WORK TO COMPLETE
Below are records; copy every line among them that contains the word "itemize".
#### MATERIAL PROVIDED ####
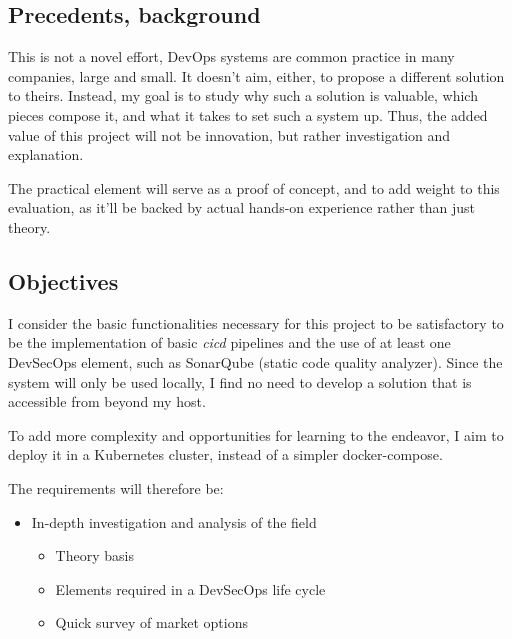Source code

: \documentclass[11pt]{article}
\begin{document}
\begin{flushleft}
    \bigskip
    \bigskip
    \subsection{Precedents, background}
    This is not a novel effort, DevOps systems are common practice in many companies, large and small. It doesn't aim, either, to propose a different solution to theirs. Instead, my goal is to study why such a solution is valuable, which pieces compose it, and what it takes to set such a system up. Thus, the added value of this project will not be innovation, but rather investigation and explanation. 
    \linebreak
    
    The practical element will serve as a proof of concept, and to add weight to this evaluation, as it'll be backed by actual hands-on experience rather than just theory.
    \linebreak
    
    \bigskip
    \bigskip
    \subsection{Objectives}
    I consider the basic functionalities necessary for this project to be satisfactory to be the implementation of basic \textit{\acrshort{cicd}} pipelines and the use of at least one DevSecOps element, such as SonarQube (static code quality analyzer). Since the system will only be used locally, I find no need to develop a solution that is accessible from beyond my host. 
    \linebreak
    
    To add more complexity and opportunities for learning to the endeavor, I aim to deploy it in a Kubernetes cluster, instead of a simpler docker-compose.
    \linebreak
    
    The requirements will therefore be:
    \begin{itemize}
        \itemsep0em 
        \item In-depth investigation and analysis of the field
            \begin{itemize}
                \itemsep0em 
                \item[\ding{118}] Theory basis
                
                \item[\ding{118}] Elements required in a DevSecOps life cycle

                \item[\ding{118}] Quick survey of market options
            \end{itemize}
            

\end{itemize}
\end{flushleft}
\end{document}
####
FINAL ANSWER
    \begin{itemize}
            \begin{itemize}
            \end{itemize}
\end{itemize}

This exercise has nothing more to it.